10.PICKPOCKETERS: Yes, I’m sure you’ve heard of this before.The stories you hear about bringing a money belt or under the clothes purses are not being over cautious. One of my friends saw someone snatch a purse right out of a girls hand, my coworkers husband had his wallet taken out of his FRONT pocket while SITTING on a train and never noticed, my mother in law had someone grab at her back pocket, and I had my purse partially unzipped. There’s stories of thieves cutting backpacks to get around the locks while standing on a busy train. It happens all the time, it’s not just something your dad warns you to be careful about.
How to prevent:
Don’t leave money and valuables in your room, even in the safe.
Split up your money. Don’t put all of it in your purse. Give some to your boo, put some in a money belt. That way if a pickpocketers wins, you still have some elsewhere.
Safety pin trick! Take a safety pin and put it around where the zipper meets the strap of the bag so it can not be unzipped without unlocking the safety pin first. That’s how I prevented someone from fully unzipping by bag!
Avoid anyone who wants you to sign their petition, or a small child saying they are lost. (This is a tough one!) They are deterrents to distract you while someone comes behind you and takes your stuff. You won’t even feel them touch you.
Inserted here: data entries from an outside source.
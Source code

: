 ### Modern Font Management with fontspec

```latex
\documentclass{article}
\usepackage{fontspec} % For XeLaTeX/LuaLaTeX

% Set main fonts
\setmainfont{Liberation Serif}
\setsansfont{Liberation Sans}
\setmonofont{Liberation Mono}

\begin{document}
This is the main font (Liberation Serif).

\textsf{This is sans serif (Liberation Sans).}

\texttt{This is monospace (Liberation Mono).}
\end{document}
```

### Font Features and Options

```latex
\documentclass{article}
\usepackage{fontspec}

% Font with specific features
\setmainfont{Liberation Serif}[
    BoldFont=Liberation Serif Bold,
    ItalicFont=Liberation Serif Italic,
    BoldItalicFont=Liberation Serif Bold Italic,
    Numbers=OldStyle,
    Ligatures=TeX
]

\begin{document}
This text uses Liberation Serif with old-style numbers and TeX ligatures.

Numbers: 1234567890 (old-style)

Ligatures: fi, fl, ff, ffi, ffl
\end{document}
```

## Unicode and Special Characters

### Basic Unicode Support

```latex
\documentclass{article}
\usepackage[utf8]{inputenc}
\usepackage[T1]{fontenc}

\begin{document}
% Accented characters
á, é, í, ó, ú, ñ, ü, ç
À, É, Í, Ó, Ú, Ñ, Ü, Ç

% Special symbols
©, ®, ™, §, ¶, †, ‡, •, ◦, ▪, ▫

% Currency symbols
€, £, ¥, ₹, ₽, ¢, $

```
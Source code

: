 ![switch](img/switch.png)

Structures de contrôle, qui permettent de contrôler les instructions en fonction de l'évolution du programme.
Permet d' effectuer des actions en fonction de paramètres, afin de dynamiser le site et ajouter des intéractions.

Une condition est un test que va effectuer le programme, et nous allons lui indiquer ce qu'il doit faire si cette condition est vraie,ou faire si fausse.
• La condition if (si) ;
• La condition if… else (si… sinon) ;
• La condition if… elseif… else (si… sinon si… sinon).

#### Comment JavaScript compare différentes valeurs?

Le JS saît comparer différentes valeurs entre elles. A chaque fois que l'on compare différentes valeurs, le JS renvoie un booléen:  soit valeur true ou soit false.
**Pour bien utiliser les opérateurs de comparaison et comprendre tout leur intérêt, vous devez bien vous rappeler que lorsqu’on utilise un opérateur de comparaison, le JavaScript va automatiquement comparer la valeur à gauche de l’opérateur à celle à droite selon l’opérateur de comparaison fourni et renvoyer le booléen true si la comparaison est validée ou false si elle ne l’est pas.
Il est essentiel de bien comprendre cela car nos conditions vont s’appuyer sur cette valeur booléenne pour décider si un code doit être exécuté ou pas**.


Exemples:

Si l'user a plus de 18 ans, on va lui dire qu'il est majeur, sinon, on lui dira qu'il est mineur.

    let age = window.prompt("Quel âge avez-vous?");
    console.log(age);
Beware of trains. Still take them because the are a great way to get around but just have your guard up. Men: hands in pockets at all times. Women: hands directly on your purse at all times. If you have a backpack, turn it around forward and wear it like a baby carrier.
11.HOSTELS: Don’t rule them out! If you don’t know what a hostel is, they are basically like dorm rooms, but their are so many different kinds and prices. There can be multiple bunks that hold 8-30 people in one room. With lockers for your stuff and bathrooms down the hall. This is great for young college kids that are never in the room and just want a place to crash at night. They are typically very cheap like $20-30 dollars a night. There’s rooms with 4 beds, 2 bed private rooms, and theres queen bed rooms with ensuite bathroom. The more private, the more it costs nightly. Some of them have a bar right downstairs, and have 24hr front desk. When Ryan and I were about 26 years old we did a 20 person hostel in London and made the decision that as an about to be married couple, we were now too old for all the shenanigans that went on, and have only booked private rooms since then. However, I think they are a great option and now in our 30’s we still price out a private room hostel when looking around at trips.
- Bring shower flip flops.
- Make sure the Hostel you book has locker service for your bags.
- I only book places with 24hr front desk service, just in case I lose my key and so randoms can’t wander in at any time during the night.
- Keep an eye on when their lights out time is if you are an early sleeper or napper. It’s other people’s room too so they can turn the lights on if they want during the day.